• **Collected data**

—————

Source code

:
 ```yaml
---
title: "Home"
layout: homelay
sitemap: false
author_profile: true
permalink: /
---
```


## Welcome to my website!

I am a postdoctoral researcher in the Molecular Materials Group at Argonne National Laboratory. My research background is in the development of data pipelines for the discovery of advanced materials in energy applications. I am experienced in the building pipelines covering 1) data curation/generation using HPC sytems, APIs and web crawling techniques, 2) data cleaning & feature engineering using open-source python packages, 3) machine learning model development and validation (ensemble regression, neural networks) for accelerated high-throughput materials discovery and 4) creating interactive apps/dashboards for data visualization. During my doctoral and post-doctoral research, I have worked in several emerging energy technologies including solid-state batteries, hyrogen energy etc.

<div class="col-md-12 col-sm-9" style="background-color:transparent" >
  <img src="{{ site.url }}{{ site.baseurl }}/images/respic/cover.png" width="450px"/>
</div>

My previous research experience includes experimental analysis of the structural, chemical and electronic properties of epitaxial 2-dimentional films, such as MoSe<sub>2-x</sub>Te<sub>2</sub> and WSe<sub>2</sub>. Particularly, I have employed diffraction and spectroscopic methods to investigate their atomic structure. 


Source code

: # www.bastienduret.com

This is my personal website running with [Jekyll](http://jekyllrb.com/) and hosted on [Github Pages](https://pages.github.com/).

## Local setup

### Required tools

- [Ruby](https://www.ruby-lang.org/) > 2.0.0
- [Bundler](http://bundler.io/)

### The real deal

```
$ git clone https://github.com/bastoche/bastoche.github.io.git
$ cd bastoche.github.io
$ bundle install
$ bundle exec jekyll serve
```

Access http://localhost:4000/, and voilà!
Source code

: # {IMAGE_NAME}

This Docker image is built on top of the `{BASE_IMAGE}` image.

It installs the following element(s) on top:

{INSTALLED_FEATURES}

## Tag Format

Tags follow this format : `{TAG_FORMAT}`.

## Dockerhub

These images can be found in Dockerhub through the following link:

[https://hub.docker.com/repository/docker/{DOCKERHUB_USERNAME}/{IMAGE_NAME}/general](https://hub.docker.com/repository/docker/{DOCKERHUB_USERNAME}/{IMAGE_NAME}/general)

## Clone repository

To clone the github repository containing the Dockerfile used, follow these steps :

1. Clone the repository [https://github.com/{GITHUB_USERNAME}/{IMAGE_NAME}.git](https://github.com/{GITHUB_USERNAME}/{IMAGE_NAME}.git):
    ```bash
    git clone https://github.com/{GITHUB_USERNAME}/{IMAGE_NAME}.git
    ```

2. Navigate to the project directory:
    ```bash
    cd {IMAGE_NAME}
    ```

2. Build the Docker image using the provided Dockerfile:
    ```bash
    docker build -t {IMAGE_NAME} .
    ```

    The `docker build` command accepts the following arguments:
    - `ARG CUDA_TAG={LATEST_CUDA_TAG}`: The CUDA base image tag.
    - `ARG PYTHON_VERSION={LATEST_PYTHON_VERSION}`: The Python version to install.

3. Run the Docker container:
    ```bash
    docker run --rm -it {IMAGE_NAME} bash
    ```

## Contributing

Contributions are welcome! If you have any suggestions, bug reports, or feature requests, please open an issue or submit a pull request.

—————

• **WHAT TO WORK ON**
The required output is the entries from their opening line through the line holding "## Welcome to my website!", repeated exactly, with both end lines kept.

• **ANSWER BOX**
Source code

:
 ```yaml
---
title: "Home"
layout: homelay
sitemap: false
author_profile: true
permalink: /
---
```


## Welcome to my website!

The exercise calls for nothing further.